The Windham-Campbell Prize and Yale University Press have announced a new book series titles “Why I Write,” which will commence with books by Hilton Als and Patti Smith. Als will also give the keynote speech at this year’s awards ceremony, which will take place on September 28 and will honor Teju Cole, Jackie Sibblies Drury, John Jeremiah Sullivan, Helon Habila, Ivan Vladislavic, and others.
As the USA Freedom Act expires, Pulitzer Prize-winning journalist Glenn Greenwald reflects on the future of the NSA’s surveillance policy and techniques.
Gawker has posted an article about Fusion, the online magazine owned by ABC and Univision, claiming that the site is woefully under-read: “In the middle of a workday, virtually no one is reading anything [Fusion] publishes. The number of ‘concurrents’ (people reading the same thing simultaneously) is unbelievably low for a website that’s been around for two years and employs some of the most widely known digital journalists around.” (You can read Felix Salmon’s explanation of why he joined the Fusion staff here.)
In a blog post titled “Up the Amazon with the BS Machine,” Ursula K. Le Guin continues to request that readers stop buying books from the online superstore.
Harper Lee’s forthcoming Go Set a Watchman has become “the most pre-ordered book” in its publisher HarperCollins’s history.

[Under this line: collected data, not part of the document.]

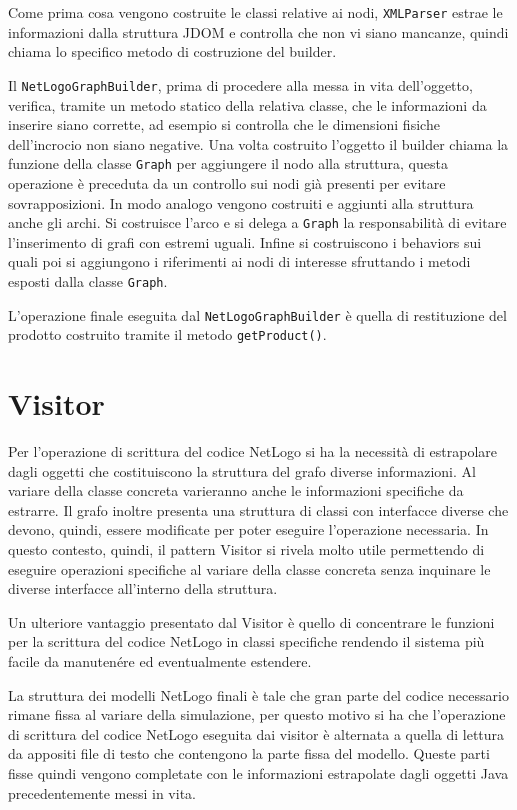 Come prima cosa vengono costruite le classi relative ai nodi, \texttt{XMLParser} estrae le informazioni dalla struttura JDOM e controlla che non vi siano mancanze, quindi chiama lo specifico metodo di costruzione del builder.

Il \texttt{NetLogoGraphBuilder}, prima di procedere alla messa in vita dell'oggetto, verifica, tramite un metodo statico della relativa classe, che le informazioni da inserire siano corrette, ad esempio si controlla che le dimensioni fisiche dell'incrocio non siano negative. Una volta costruito l'oggetto il builder chiama la funzione della classe \texttt{Graph} per aggiungere il nodo alla struttura, questa operazione è preceduta da un controllo sui nodi già presenti per evitare sovrapposizioni. In modo analogo vengono costruiti e aggiunti alla struttura anche gli archi. Si costruisce l'arco e si delega a \texttt{Graph} la responsabilità di evitare l'inserimento di grafi con estremi uguali. Infine si costruiscono i behaviors sui quali poi si aggiungono i riferimenti ai nodi di interesse sfruttando i metodi esposti dalla classe \texttt{Graph}.

L'operazione finale eseguita dal \texttt{NetLogoGraphBuilder} è quella di restituzione del prodotto costruito tramite il metodo \texttt{getProduct()}.

\section{Visitor}
\label{subsec:visitor}
Per l'operazione di scrittura del codice NetLogo si ha la necessità di estrapolare dagli oggetti che costituiscono la struttura del grafo diverse informazioni. Al variare della classe concreta varieranno anche le informazioni specifiche da estrarre. Il grafo inoltre presenta una struttura di classi con interfacce diverse che devono, quindi, essere modificate per poter eseguire l'operazione necessaria. In questo contesto, quindi, il pattern Visitor si rivela molto utile permettendo di eseguire operazioni specifiche al variare della classe concreta senza inquinare le diverse interfacce all'interno della struttura.

Un ulteriore vantaggio presentato dal Visitor è quello di concentrare le funzioni per la scrittura del codice NetLogo in classi specifiche rendendo il sistema più facile da manutenére ed eventualmente estendere.

La struttura dei modelli NetLogo finali è tale che gran parte del codice necessario rimane fissa al variare della simulazione, per questo motivo si ha che l'operazione di scrittura del codice NetLogo eseguita dai visitor è alternata a quella di lettura da appositi file di testo che contengono la parte fissa del modello. Queste parti fisse quindi vengono completate con le informazioni estrapolate dagli oggetti Java precedentemente messi in vita.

At Bookforum.com, Sarah Nicole Prickett interviews Maggie Nelson about her new book, The Argonauts (which also features prominently in our summer issue’s cover story): “As with all my books, I worried about having to identify with this one too much, the same way that when I was writing about cruelty, or about my aunt’s murder, I was thinking, ‘Do I want to be the go-to person for cruelty? Do I want to be the go-to person for murder?’ So while I wanted to write about mothering and gender and sexuality because they were on my mind, I really didn’t want to re-inscribe—or be re-inscribed by—any boring ways of thinking about those issues. But that isn’t really within one’s control. Only the writing is within one’s control (and even that is debatable). So there was a part of me that was like, Okay, you can write this, but do. not. publish it.”